= Complement (complexity) =

In computational complexity theory, the complement of a decision problem is the decision problem resulting from reversing the yes and no answers. Equivalently, if we define decision problems as sets of finite strings, then the complement of this set over some fixed domain is its complement problem.

For example, one important problem is whether a number is a prime number. Its complement is to determine whether a number is a composite number (a number that is not prime). Here the domain of both the original problem and of the complement is the set of all natural numbers.

There is a Turing reduction from every problem to its complement problem. The complement operation is an involution, meaning it "undoes itself", or the complement of the complement is the original problem.

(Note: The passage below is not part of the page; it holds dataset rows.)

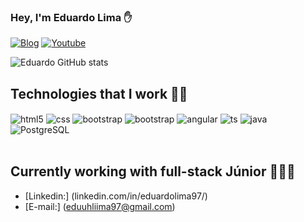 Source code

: ### Hey, I'm Eduardo Lima ✋

[![Blog](https://img.shields.io/website?label=EduardoLima&style=for-the-badge&url=https://linkedin.com/in/eduardolima97/)](https://linkedin.com/in/eduardolima97/)
[![Youtube](https://img.shields.io/badge/YouTube-FF0000?style=for-the-badge&logo=youtube&logoColor=white)](https://www.youtube.com/channel/UCv7pksKpDFUM2TuqMNWdFyQ)

![Eduardo GitHub stats](https://github-readme-stats.vercel.app/api?username=educord97&show_icons=true&theme=highcontrast&count_private=true)

## Technologies that I work 👨‍💻

<div style="display: inline_block">
  <img align="center" alt="html5" src="https://img.shields.io/badge/HTML5-E34F26?style=for-the-badge&logo=html5&logoColor=white" />
  <img align="center" alt="css" src="https://img.shields.io/badge/CSS3-1572B6?style=for-the-badge&logo=css3&logoColor=white" />
  <img align="center" alt="bootstrap" src="https://img.shields.io/badge/Bootstrap-563D7C?style=for-the-badge&logo=bootstrap&logoColor=white" />
  <img align="center" alt="bootstrap" src="https://img.shields.io/badge/Material--UI-0081CB?style=for-the-badge&logo=material-ui&logoColor=white" />
  <img align="center" alt="angular" src=https://img.shields.io/badge/Angular-DD0031?style=for-the-badge&logo=angular&logoColor=white" />
  <img align="center" alt="ts" src="https://img.shields.io/badge/TypeScript-007ACC?style=for-the-badge&logo=typescript&logoColor=white" />
  <img align="center" alt="java" src="https://img.shields.io/badge/Java-ED8B00?style=for-the-badge&logo=java&logoColor=white" />       
  <img align="center" alt="PostgreSQL" src="https://img.shields.io/badge/PostgreSQL-316192?style=for-the-badge&logo=postgresql&logoColor=white" />
</div><br/>
                                                                            
## Currently working with full-stack Júnior 🧑🏼‍💻            
- [Linkedin:] (linkedin.com/in/eduardolima97/)<br/>
- [E-mail:] (eduuhliima97@gmail.com)                                                                                                                                            
                                                                                                                                               
                                                                                                                                               
                                                                                                                                               
                                                                                                                                               
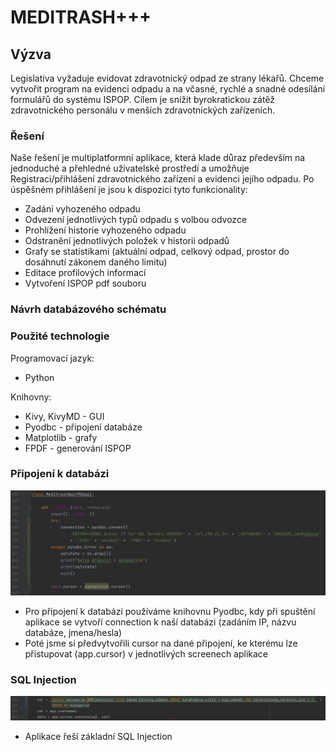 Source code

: # MEDITRASH+++

## Výzva

Legislativa vyžaduje evidovat zdravotnický odpad ze strany lékařů.
Chceme vytvořit program na evidenci odpadu a na včasné, rychlé a snadné odesílání formulářů do systému  ISPOP. Cílem je snížit byrokratickou zátěž zdravotnického personálu v menších zdravotnických zařízeních. 

### Řešení

Naše řešení je multiplatformní aplikace, která klade důraz především na jednoduché a přehledné uživatelské prostředí a umožňuje Registraci/přihlášení zdravotnického zařízení a evidenci jejího odpadu. Po úspěšném přihlášení je jsou k dispozici tyto funkcionality:
- Zadání vyhozeného odpadu
- Odvezení jednotlivých typů odpadu s volbou odvozce
- Prohlížení historie vyhozeného odpadu
- Odstranění jednotlivých položek v historii odpadů
- Grafy se statistikami (aktuální odpad, celkový odpad, prostor do dosáhnutí zákonem daného limitu)
- Editace profilových informací
- Vytvoření ISPOP pdf souboru

### Návrh databázového schématu 

### Použité technologie

Programovací jazyk:

- Python

Knihovny:

 - Kivy, KivyMD - GUI
 - Pyodbc - připojení databáze
 - Matplotlib - grafy
 - FPDF - generování ISPOP

### Připojení k databázi

![image](https://github.com/JanPodavka/MediTrashplus/blob/main/Dokumentace/connection_to_DBS.png)

- Pro připojení k databázi používáme knihovnu Pyodbc, kdy při spuštění aplikace se vytvoří connection k naší databázi (zadáním IP, názvu databáze, jmena/hesla)
- Poté jsme si předvytvořili cursor na dané připojení, ke kterému lze přistupovat (app.cursor) v jednotlivých screenech aplikace

### SQL Injection

![image](https://github.com/JanPodavka/MediTrashplus/blob/main/Dokumentace/protect_SQL_INJECTION.png)

- Aplikace řeší základní SQL Injection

One can generalize this to the complement of a complexity class, called the complement class, which is the set of complements of every problem in the class. If a class is called C, its complement is conventionally labelled co-C. Notice that this is not the complement of the complexity class itself as a set of problems, which would generally contain a great deal more problems.

A class is said to be closed under complement if the complement of any problem in the class is still in the class. Because there are Turing reductions from every problem to its complement, any class that is closed under Turing reductions is closed under complement. Any class that is closed under complement is equal to its complement class. However, under many-one reductions, many important classes, especially NP, are believed to be distinct from their complement classes (although this has not been proven).

The closure of any complexity class under Turing reductions is a superset of that class that is closed under complement. The closure under complement is the smallest such class. If a class is intersected with its complement, we obtain a (possibly empty) subset that is closed under complement.

Every deterministic complexity class (DTIME(f(n)), DSPACE(f(n)), for any f(n)) is closed under complement, because one can simply add a last step to the algorithm that reverses the answer. This doesn't work for nondeterministic complexity classes, because if there exist both computation paths that accept and paths that reject a particular instance, and all the paths reverse their answer, there will still be paths that accept and paths that reject — consequently, both the original machine and the modified machine accept the instance.

Similarly, probabilistic classes such as BPP, ZPP, BQP or PP that are defined symmetrically with regard to their yes and no instances are closed under complement, whereas classes such as RP and co-RP that define their probabilities with one-sided error are not (currently known to be) closed under complement.

Some of the most surprising complexity results shown to date showed that the complexity classes NL and SL are in fact closed under complement (see Immerman–Szelepcsényi theorem), whereas before it was widely believed they were not. The latter has become less surprising now that we know SL equals L, which is a deterministic class.

Every class that is low for itself is closed under complement.